USA: Forgotten Jewish Cemeteries
by Samuel D. Gruber
(ISJM) Sue Fishkoff of JTA has written an important reminder of the continuing state of neglect and decay of so many Jewish cemeteries in the United States. This is not a new problem, its been recognized for at least twenty years, but the solutions have been slow to develop. A few states like Massachusetts and Texas have innovative, cooperative and successful programs but their example still needs to be adopted nationwide.Some solutions are relatively easy and involve more will and time than big bucks. Much can be done to maintain small cemeteries on an occasional basis by volunteers from congregations and civic groups. Big old cemeteries, however need lots of money, and until living Jews are willing to tax themselves to help care for the dead, this problem will not go away. Some sort of cooperative fee or tax contributed by congregations, cemeteries and funeral homes would go a long way toward funding needed work. Unlike Poland and Ukraine, for example, where the needs far outstrip the resources of the existing Jews, this is not the case in the United States. Here there is no good excuse, just a different list of priorities.

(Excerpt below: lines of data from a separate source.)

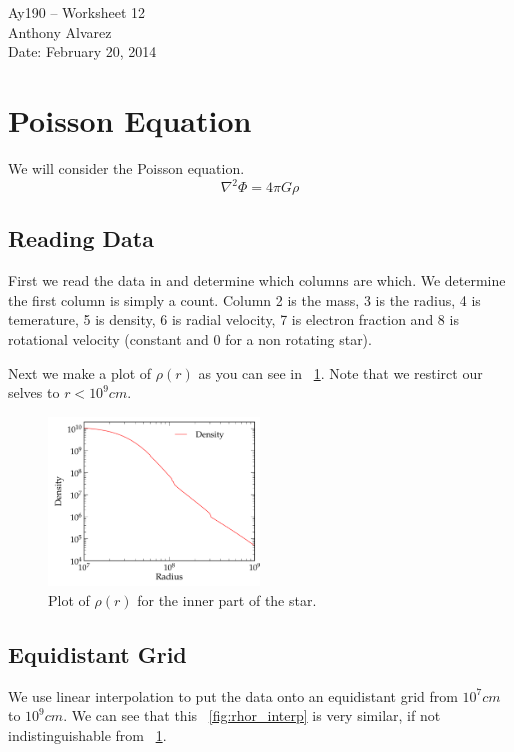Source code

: \documentclass[11pt,letterpaper]{article}
\begin{document}
\begin{center}
\Large
Ay190 -- Worksheet 12\\
Anthony Alvarez\\
Date: February 20, 2014
\end{center}

\section{Poisson Equation}

We will consider the Poisson equation.
$$ \nabla^2\Phi = 4\pi G\rho$$

\subsection{Reading Data}

First we read the data in and determine which columns are which. We determine
the first column is simply a count. Column 2 is the mass, 3 is the radius, 4 is
temerature, 5 is density, 6 is radial velocity, 7 is electron fraction and 8 is
rotational velocity (constant and 0 for a non rotating star). 

Next we make a plot of $\rho(r)$ as you can see in ~\ref{fig:rhor}. Note that 
we restirct our selves to $r < 10^9 cm$.

\begin{figure}[bth]
\centering
\includegraphics[width=0.5\textwidth]{1.pdf}
\caption{Plot of $\rho(r)$ for the inner part of the star. }
\label{fig:rhor}
\end{figure}

\subsection{Equidistant Grid}

We use linear interpolation to put the data onto an equidistant grid from
$10^7cm$ to $10^9cm$. We can see that this ~\ref{fig:rhor_interp} is very 
similar, if not indistinguishable from ~\ref{fig:rhor}. 
\end{document}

Here is Sue's article. On a positive note she documents several cases where creative and energetic individuals are doing their part - with some success:
Shouldering the burden of forgotten cemeteries
By Sue Fishkoff
September 20, 2010
SAN FRANCISCO (JTA) --
The old Jewish cemetery in Eufaula, Ala., hasn’t been used in years.
“The monuments are just crumbling,” said Sara Hamm.

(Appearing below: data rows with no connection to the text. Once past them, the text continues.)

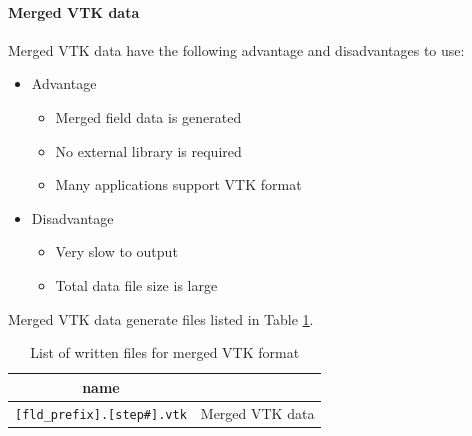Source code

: \paragraph{Merged VTK data}
Merged VTK data have the following advantage and disadvantages to use:
%
\begin{itemize}
\item Advantage
\begin{itemize} 
\item Merged field data is generated
\item No external library is required
\item Many applications support VTK format
\end{itemize}
\item Disadvantage
\begin{itemize} 
\item Very slow to output
\item Total data file size is large
\end{itemize}
\end{itemize}
%
Merged VTK data generate files listed in Table \ref{table:Merged_vtk}. 
%
\begin{table}[htp]
\caption{List of written files for merged VTK format}
\begin{center} 
\begin{tabular}{|c|c|}
\hline
 name &  \\ \hline \hline
\verb|[fld_prefix].[step#].vtk|  & Merged VTK data  \\ \hline
\end{tabular}
\end{center}
\label{table:Merged_vtk}
\end{table}
%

She and her family are the last Jews living in this once-booming cotton and railway town on the banks of the Chattahoochee River.
The Jewish cemetery’s first burial dates from 1845, when German Jews began arriving as merchants and dry goods salesmen. They bought a synagogue in 1873, but sold it in the early 1900s when their numbers dwindled to several dozen. The cemetery, with its 84 burial plots, fell into disrepair.
In the mid-1980s Hamm’s grandmother Jennie Rudderman began restoring it, righting headstones and clearing away brush. After she died in 1999, Hamm took over as volunteer caretaker. But the job is wearing her down.
“It’s been left to its own accord now, like everything else in small-town America,” she said.
Similar stories repeat across the land, from the rust belt of western Pennsylvania to the Bible Belt in the South. As factories closed down and populations shifted westward, once-thriving Jewish communities declined and synagogues shut their doors. The only thing left behind, in many cases, were the cemeteries -- with no one, or almost no one, to take care of them.
“The Jewish community knows there is a problem of abandoned cemeteries, but they feel it’s someone else’s problem, or the problem of the descendants of those buried there,” said Gary Katz, president of the 4-year-old Community Association for Jewish At-Risk Cemeteries, or CAJAC, which spearheads efforts to clean and maintain distressed cemeteries in New York City. “But throughout Jewish history, cemeteries have been a communal responsibility.”
The Jewish Cemetery Project of the International Association of Jewish Genealogy Societies lists 1,375 Jewish cemeteries in the United States and 72 in Canada, but project coordinator Ellen Renck says more may exist.